-- Opening Marker --
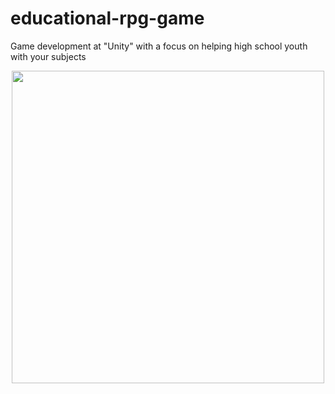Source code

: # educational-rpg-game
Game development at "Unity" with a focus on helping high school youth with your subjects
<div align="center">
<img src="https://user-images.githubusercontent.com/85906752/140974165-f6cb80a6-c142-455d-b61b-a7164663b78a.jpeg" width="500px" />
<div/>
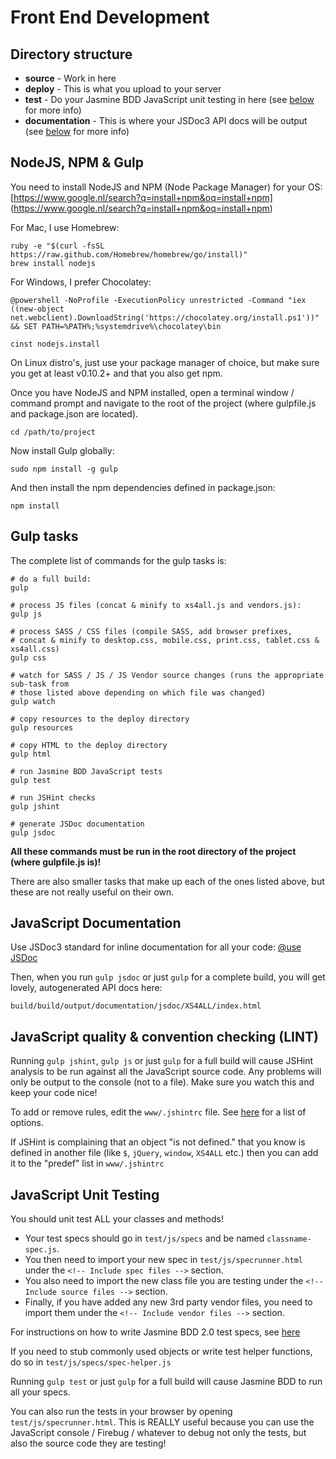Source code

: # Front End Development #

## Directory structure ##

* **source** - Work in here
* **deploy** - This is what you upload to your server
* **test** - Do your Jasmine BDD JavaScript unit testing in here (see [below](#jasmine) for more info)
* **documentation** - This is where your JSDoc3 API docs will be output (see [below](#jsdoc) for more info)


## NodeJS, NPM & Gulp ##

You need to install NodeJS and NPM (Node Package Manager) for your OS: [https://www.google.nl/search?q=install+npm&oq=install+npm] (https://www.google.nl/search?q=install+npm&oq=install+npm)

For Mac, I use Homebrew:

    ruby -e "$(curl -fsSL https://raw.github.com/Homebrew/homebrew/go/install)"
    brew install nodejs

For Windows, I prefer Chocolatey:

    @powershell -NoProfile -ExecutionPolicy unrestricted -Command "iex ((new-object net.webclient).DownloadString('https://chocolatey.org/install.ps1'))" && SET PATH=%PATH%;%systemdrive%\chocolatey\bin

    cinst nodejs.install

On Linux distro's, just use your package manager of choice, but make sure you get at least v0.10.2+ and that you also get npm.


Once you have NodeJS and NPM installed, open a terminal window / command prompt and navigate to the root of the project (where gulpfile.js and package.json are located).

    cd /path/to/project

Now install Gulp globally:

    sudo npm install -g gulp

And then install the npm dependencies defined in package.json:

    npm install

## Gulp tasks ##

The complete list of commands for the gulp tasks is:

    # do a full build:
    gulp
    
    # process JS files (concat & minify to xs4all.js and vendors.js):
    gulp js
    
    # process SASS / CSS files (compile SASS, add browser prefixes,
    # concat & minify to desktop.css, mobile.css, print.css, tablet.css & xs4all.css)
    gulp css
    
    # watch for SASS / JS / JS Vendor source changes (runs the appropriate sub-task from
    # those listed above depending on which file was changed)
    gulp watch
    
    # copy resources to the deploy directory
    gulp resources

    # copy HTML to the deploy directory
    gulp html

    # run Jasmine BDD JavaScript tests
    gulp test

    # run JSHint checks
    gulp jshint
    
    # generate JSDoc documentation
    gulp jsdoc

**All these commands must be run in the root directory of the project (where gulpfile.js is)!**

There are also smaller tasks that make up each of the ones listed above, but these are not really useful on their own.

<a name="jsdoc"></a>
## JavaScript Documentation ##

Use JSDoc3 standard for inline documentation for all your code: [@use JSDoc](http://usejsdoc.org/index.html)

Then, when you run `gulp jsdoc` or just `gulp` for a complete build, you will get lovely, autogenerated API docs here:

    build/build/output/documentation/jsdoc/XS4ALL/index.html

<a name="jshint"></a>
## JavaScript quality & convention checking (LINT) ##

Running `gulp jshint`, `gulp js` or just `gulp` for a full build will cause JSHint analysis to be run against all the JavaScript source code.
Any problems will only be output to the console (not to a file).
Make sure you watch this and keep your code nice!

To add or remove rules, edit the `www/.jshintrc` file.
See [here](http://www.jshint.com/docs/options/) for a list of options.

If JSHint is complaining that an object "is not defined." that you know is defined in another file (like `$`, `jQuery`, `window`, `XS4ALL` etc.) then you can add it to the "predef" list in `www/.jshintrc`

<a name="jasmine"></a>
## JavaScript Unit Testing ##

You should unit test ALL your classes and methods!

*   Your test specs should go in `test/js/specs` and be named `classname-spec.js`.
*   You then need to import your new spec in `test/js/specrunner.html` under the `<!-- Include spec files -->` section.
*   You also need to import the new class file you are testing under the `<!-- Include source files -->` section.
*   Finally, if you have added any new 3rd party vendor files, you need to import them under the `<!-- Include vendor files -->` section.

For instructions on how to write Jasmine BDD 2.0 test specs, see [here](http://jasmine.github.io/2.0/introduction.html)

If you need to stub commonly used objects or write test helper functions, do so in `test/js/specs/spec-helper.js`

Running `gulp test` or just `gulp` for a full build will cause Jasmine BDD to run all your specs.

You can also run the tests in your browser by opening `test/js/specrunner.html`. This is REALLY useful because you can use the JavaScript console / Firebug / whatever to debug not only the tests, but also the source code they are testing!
-- Closing Marker --
Exactly as written, return each line above and leave the pictures behind.

Solution for this problem.
Source code

: # educational-rpg-game
Game development at "Unity" with a focus on helping high school youth with your subjects
<div align="center">
<img src="https://user-images.githubusercontent.com/85906752/140974165-f6cb80a6-c142-455d-b61b-a7164663b78a.jpeg" width="500px" />
<div/>
Source code

: # Front End Development #

## Directory structure ##

* **source** - Work in here
* **deploy** - This is what you upload to your server
* **test** - Do your Jasmine BDD JavaScript unit testing in here (see [below](#jasmine) for more info)
* **documentation** - This is where your JSDoc3 API docs will be output (see [below](#jsdoc) for more info)


## NodeJS, NPM & Gulp ##

You need to install NodeJS and NPM (Node Package Manager) for your OS: [https://www.google.nl/search?q=install+npm&oq=install+npm] (https://www.google.nl/search?q=install+npm&oq=install+npm)

For Mac, I use Homebrew:

    ruby -e "$(curl -fsSL https://raw.github.com/Homebrew/homebrew/go/install)"
    brew install nodejs

For Windows, I prefer Chocolatey:

    @powershell -NoProfile -ExecutionPolicy unrestricted -Command "iex ((new-object net.webclient).DownloadString('https://chocolatey.org/install.ps1'))" && SET PATH=%PATH%;%systemdrive%\chocolatey\bin

    cinst nodejs.install

On Linux distro's, just use your package manager of choice, but make sure you get at least v0.10.2+ and that you also get npm.


Once you have NodeJS and NPM installed, open a terminal window / command prompt and navigate to the root of the project (where gulpfile.js and package.json are located).

    cd /path/to/project

Now install Gulp globally:

    sudo npm install -g gulp

And then install the npm dependencies defined in package.json:

    npm install

## Gulp tasks ##

The complete list of commands for the gulp tasks is:

    # do a full build:
    gulp
    
    # process JS files (concat & minify to xs4all.js and vendors.js):
    gulp js
    
    # process SASS / CSS files (compile SASS, add browser prefixes,
    # concat & minify to desktop.css, mobile.css, print.css, tablet.css & xs4all.css)
    gulp css
    
    # watch for SASS / JS / JS Vendor source changes (runs the appropriate sub-task from
    # those listed above depending on which file was changed)
    gulp watch
    
    # copy resources to the deploy directory
    gulp resources

    # copy HTML to the deploy directory
    gulp html

    # run Jasmine BDD JavaScript tests
    gulp test

    # run JSHint checks
    gulp jshint
    
    # generate JSDoc documentation
    gulp jsdoc

**All these commands must be run in the root directory of the project (where gulpfile.js is)!**

There are also smaller tasks that make up each of the ones listed above, but these are not really useful on their own.

<a name="jsdoc"></a>
## JavaScript Documentation ##

Use JSDoc3 standard for inline documentation for all your code: [@use JSDoc](http://usejsdoc.org/index.html)

Then, when you run `gulp jsdoc` or just `gulp` for a complete build, you will get lovely, autogenerated API docs here:

    build/build/output/documentation/jsdoc/XS4ALL/index.html

<a name="jshint"></a>
## JavaScript quality & convention checking (LINT) ##

Running `gulp jshint`, `gulp js` or just `gulp` for a full build will cause JSHint analysis to be run against all the JavaScript source code.
Any problems will only be output to the console (not to a file).
Make sure you watch this and keep your code nice!

To add or remove rules, edit the `www/.jshintrc` file.
See [here](http://www.jshint.com/docs/options/) for a list of options.

If JSHint is complaining that an object "is not defined." that you know is defined in another file (like `$`, `jQuery`, `window`, `XS4ALL` etc.) then you can add it to the "predef" list in `www/.jshintrc`

<a name="jasmine"></a>
## JavaScript Unit Testing ##

You should unit test ALL your classes and methods!

*   Your test specs should go in `test/js/specs` and be named `classname-spec.js`.
*   You then need to import your new spec in `test/js/specrunner.html` under the `<!-- Include spec files -->` section.
*   You also need to import the new class file you are testing under the `<!-- Include source files -->` section.
*   Finally, if you have added any new 3rd party vendor files, you need to import them under the `<!-- Include vendor files -->` section.

For instructions on how to write Jasmine BDD 2.0 test specs, see [here](http://jasmine.github.io/2.0/introduction.html)

If you need to stub commonly used objects or write test helper functions, do so in `test/js/specs/spec-helper.js`

Running `gulp test` or just `gulp` for a full build will cause Jasmine BDD to run all your specs.

You can also run the tests in your browser by opening `test/js/specrunner.html`. This is REALLY useful because you can use the JavaScript console / Firebug / whatever to debug not only the tests, but also the source code they are testing!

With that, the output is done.